── Task material ──

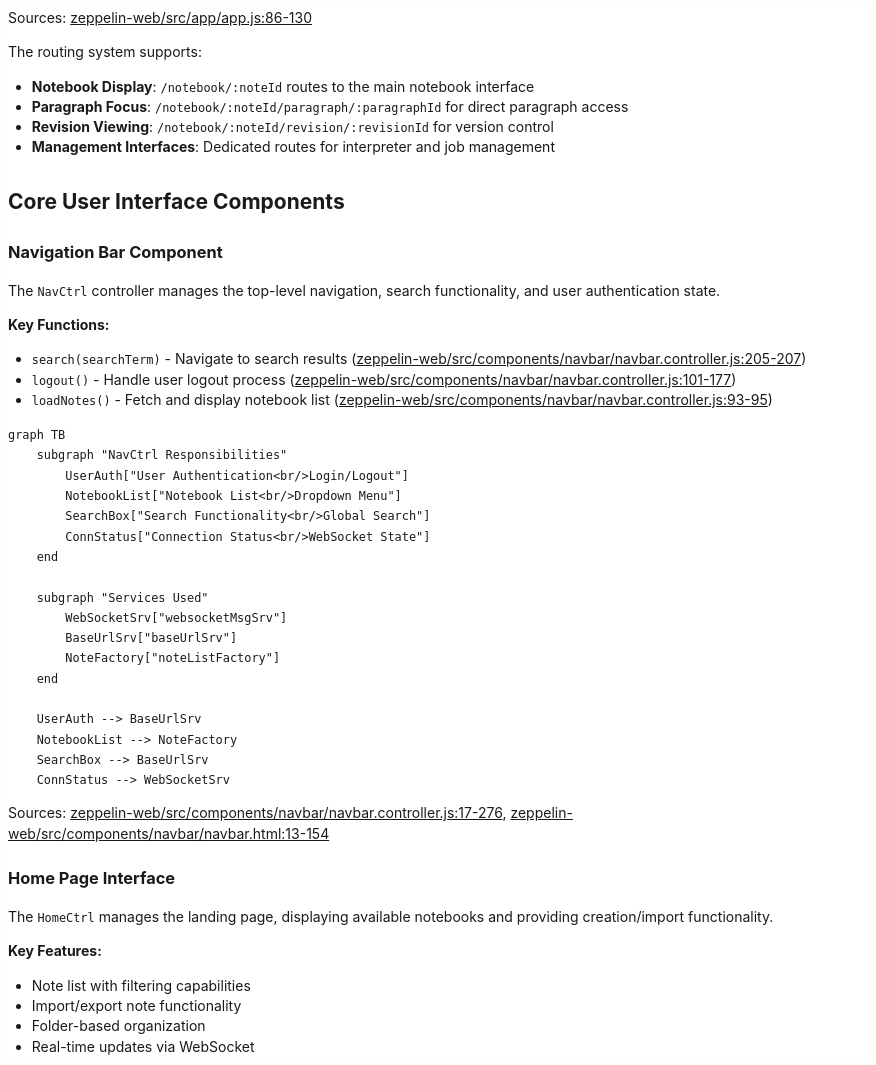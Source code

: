 Sources: [zeppelin-web/src/app/app.js:86-130]()

The routing system supports:
- **Notebook Display**: `/notebook/:noteId` routes to the main notebook interface
- **Paragraph Focus**: `/notebook/:noteId/paragraph/:paragraphId` for direct paragraph access
- **Revision Viewing**: `/notebook/:noteId/revision/:revisionId` for version control
- **Management Interfaces**: Dedicated routes for interpreter and job management

## Core User Interface Components

### Navigation Bar Component

The `NavCtrl` controller manages the top-level navigation, search functionality, and user authentication state.

**Key Functions:**
- `search(searchTerm)` - Navigate to search results ([zeppelin-web/src/components/navbar/navbar.controller.js:205-207]())
- `logout()` - Handle user logout process ([zeppelin-web/src/components/navbar/navbar.controller.js:101-177]())
- `loadNotes()` - Fetch and display notebook list ([zeppelin-web/src/components/navbar/navbar.controller.js:93-95]())

```mermaid
graph TB
    subgraph "NavCtrl Responsibilities"
        UserAuth["User Authentication<br/>Login/Logout"]
        NotebookList["Notebook List<br/>Dropdown Menu"]
        SearchBox["Search Functionality<br/>Global Search"]
        ConnStatus["Connection Status<br/>WebSocket State"]
    end
    
    subgraph "Services Used"
        WebSocketSrv["websocketMsgSrv"]
        BaseUrlSrv["baseUrlSrv"]
        NoteFactory["noteListFactory"]
    end
    
    UserAuth --> BaseUrlSrv
    NotebookList --> NoteFactory
    SearchBox --> BaseUrlSrv
    ConnStatus --> WebSocketSrv
```

Sources: [zeppelin-web/src/components/navbar/navbar.controller.js:17-276](), [zeppelin-web/src/components/navbar/navbar.html:13-154]()

### Home Page Interface

The `HomeCtrl` manages the landing page, displaying available notebooks and providing creation/import functionality.

**Key Features:**
- Note list with filtering capabilities
- Import/export note functionality  
- Folder-based organization
- Real-time updates via WebSocket
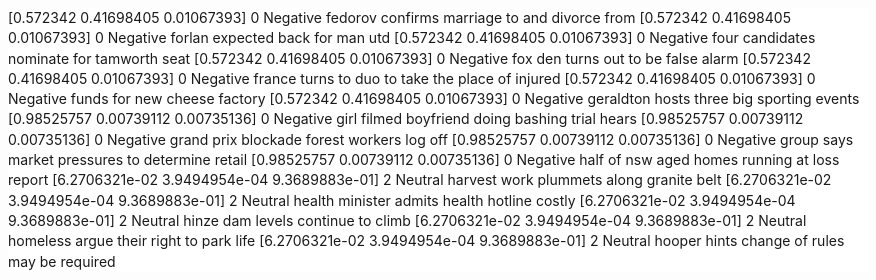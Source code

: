 [0.572342   0.41698405 0.01067393]
0
Negative
fedorov confirms marriage to and divorce from
[0.572342   0.41698405 0.01067393]
0
Negative
forlan expected back for man utd
[0.572342   0.41698405 0.01067393]
0
Negative
four candidates nominate for tamworth seat
[0.572342   0.41698405 0.01067393]
0
Negative
fox den turns out to be false alarm
[0.572342   0.41698405 0.01067393]
0
Negative
france turns to duo to take the place of injured
[0.572342   0.41698405 0.01067393]
0
Negative
funds for new cheese factory
[0.572342   0.41698405 0.01067393]
0
Negative
geraldton hosts three big sporting events
[0.98525757 0.00739112 0.00735136]
0
Negative
girl filmed boyfriend doing bashing trial hears
[0.98525757 0.00739112 0.00735136]
0
Negative
grand prix blockade forest workers log off
[0.98525757 0.00739112 0.00735136]
0
Negative
group says market pressures to determine retail
[0.98525757 0.00739112 0.00735136]
0
Negative
half of nsw aged homes running at loss report
[6.2706321e-02 3.9494954e-04 9.3689883e-01]
2
Neutral
harvest work plummets along granite belt
[6.2706321e-02 3.9494954e-04 9.3689883e-01]
2
Neutral
health minister admits health hotline costly
[6.2706321e-02 3.9494954e-04 9.3689883e-01]
2
Neutral
hinze dam levels continue to climb
[6.2706321e-02 3.9494954e-04 9.3689883e-01]
2
Neutral
homeless argue their right to park life
[6.2706321e-02 3.9494954e-04 9.3689883e-01]
2
Neutral
hooper hints change of rules may be required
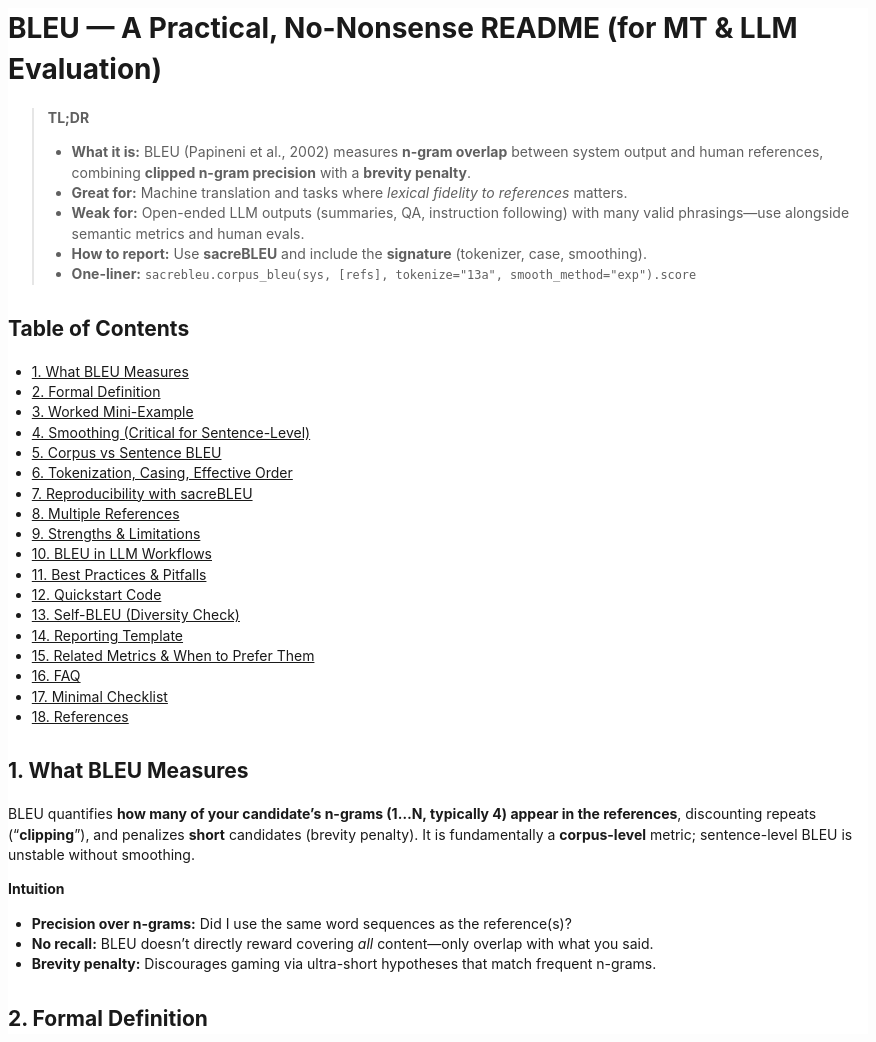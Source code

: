 # BLEU — A Practical, No-Nonsense README (for MT & LLM Evaluation)

> **TL;DR**
>
> - **What it is:** BLEU (Papineni et al., 2002) measures **n-gram overlap** between system output and human references, combining **clipped n-gram precision** with a **brevity penalty**.
> - **Great for:** Machine translation and tasks where _lexical fidelity to references_ matters.
> - **Weak for:** Open-ended LLM outputs (summaries, QA, instruction following) with many valid phrasings—use alongside semantic metrics and human evals.
> - **How to report:** Use **sacreBLEU** and include the **signature** (tokenizer, case, smoothing).
> - **One-liner:** `sacrebleu.corpus_bleu(sys, [refs], tokenize="13a", smooth_method="exp").score`

## Table of Contents

- [1. What BLEU Measures](#1-what-bleu-measures)
- [2. Formal Definition](#2-formal-definition)
- [3. Worked Mini-Example](#3-worked-mini-example)
- [4. Smoothing (Critical for Sentence-Level)](#4-smoothing-critical-for-sentence-level)
- [5. Corpus vs Sentence BLEU](#5-corpus-vs-sentence-bleu)
- [6. Tokenization, Casing, Effective Order](#6-tokenization-casing-effective-order)
- [7. Reproducibility with sacreBLEU](#7-reproducibility-with-sacrebleu)
- [8. Multiple References](#8-multiple-references)
- [9. Strengths & Limitations](#9-strengths--limitations)
- [10. BLEU in LLM Workflows](#10-bleu-in-llm-workflows)
- [11. Best Practices & Pitfalls](#11-best-practices--pitfalls)
- [12. Quickstart Code](#12-quickstart-code)
- [13. Self-BLEU (Diversity Check)](#13-self-bleu-diversity-check)
- [14. Reporting Template](#14-reporting-template)
- [15. Related Metrics & When to Prefer Them](#15-related-metrics--when-to-prefer-them)
- [16. FAQ](#16-faq)
- [17. Minimal Checklist](#17-minimal-checklist)
- [18. References](#18-references)

## 1. What BLEU Measures

BLEU quantifies **how many of your candidate’s n-grams (1…N, typically 4) appear in the references**, discounting repeats (“**clipping**”), and penalizes **short** candidates (brevity penalty). It is fundamentally a **corpus-level** metric; sentence-level BLEU is unstable without smoothing.

**Intuition**

- **Precision over n-grams:** Did I use the same word sequences as the reference(s)?
- **No recall:** BLEU doesn’t directly reward covering _all_ content—only overlap with what you said.
- **Brevity penalty:** Discourages gaming via ultra-short hypotheses that match frequent n-grams.

## 2. Formal Definition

───

Assignment: In the entries, find every line holding "manages" and copy it.

Problem solution:
The `NavCtrl` controller manages the top-level navigation, search functionality, and user authentication state.
The `HomeCtrl` manages the landing page, displaying available notebooks and providing creation/import functionality.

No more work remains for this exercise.